- [What needs to be done]:
Copy out every line of the listing in which "Self" appears.

══ Dataset content ══

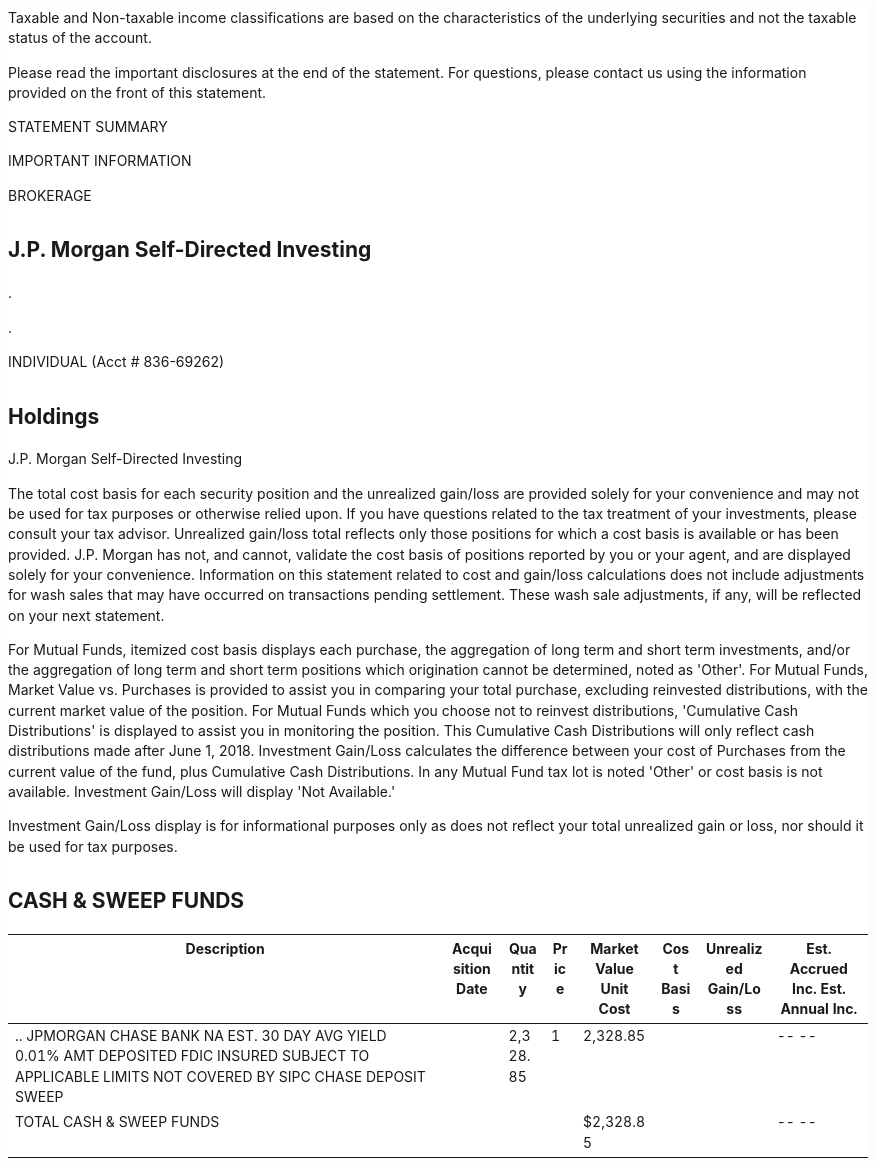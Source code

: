 Taxable and Non-taxable income classifications are based on the characteristics of the underlying securities and not the taxable status of the account.

Please read the important disclosures at the end of the statement. For questions, please contact us using the information provided on the front of this statement.

STATEMENT SUMMARY

IMPORTANT INFORMATION

BROKERAGE

## J.P. Morgan Self-Directed Investing

.

.

INDIVIDUAL  (Acct # 836-69262)

## Holdings

J.P. Morgan Self-Directed Investing

The total cost basis for each security position and the unrealized gain/loss are provided solely for your convenience and may not be used for tax purposes or otherwise relied upon. If you have questions related to the tax treatment of your investments, please consult your tax advisor. Unrealized gain/loss total reflects only those positions for which a cost basis is available or has been provided. J.P. Morgan has not, and cannot, validate the cost basis of positions reported by you or your agent, and are displayed solely for your convenience. Information on this statement related to cost and gain/loss calculations does not include adjustments for wash sales that may have occurred on transactions pending settlement. These wash sale adjustments, if any, will be reflected on your next statement.

For Mutual Funds, itemized cost basis displays each purchase, the aggregation of long term and short term investments, and/or the aggregation of long term and short term positions which origination cannot be determined, noted as 'Other'. For Mutual Funds, Market Value vs. Purchases is provided to assist you in comparing your total purchase, excluding reinvested distributions, with the current market value of the position. For Mutual Funds which you choose not to reinvest distributions, 'Cumulative Cash Distributions' is displayed to assist you in monitoring the position. This Cumulative Cash Distributions will only reflect cash distributions made after June 1, 2018. Investment Gain/Loss calculates the difference between your cost of Purchases from the current value of the fund, plus Cumulative Cash Distributions. In any Mutual Fund tax lot is noted 'Other' or cost basis is not available. Investment Gain/Loss will display 'Not Available.'

Investment Gain/Loss display is for informational purposes only as does not reflect your total unrealized gain or loss, nor should it be used for tax purposes.

## CASH &amp; SWEEP FUNDS

| Description                                                                                                                                           | Acquisition Date   | Quantity   | Price   | Market Value Unit Cost   | Cost Basis   | Unrealized Gain/Loss   | Est. Accrued Inc. Est. Annual Inc.   |
|-------------------------------------------------------------------------------------------------------------------------------------------------------|--------------------|------------|---------|--------------------------|--------------|------------------------|--------------------------------------|
| .. JPMORGAN CHASE BANK NA EST. 30 DAY AVG YIELD 0.01% AMT DEPOSITED FDIC INSURED SUBJECT TO APPLICABLE LIMITS NOT COVERED BY SIPC CHASE DEPOSIT SWEEP |                    | 2,328.85   | 1       | 2,328.85                 |              |                        | -- --                                |
| TOTAL CASH & SWEEP FUNDS                                                                                                                              |                    |            |         | $2,328.85                |              |                        | -- --                                |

═══

- [Task result]:
## J.P. Morgan Self-Directed Investing
J.P. Morgan Self-Directed Investing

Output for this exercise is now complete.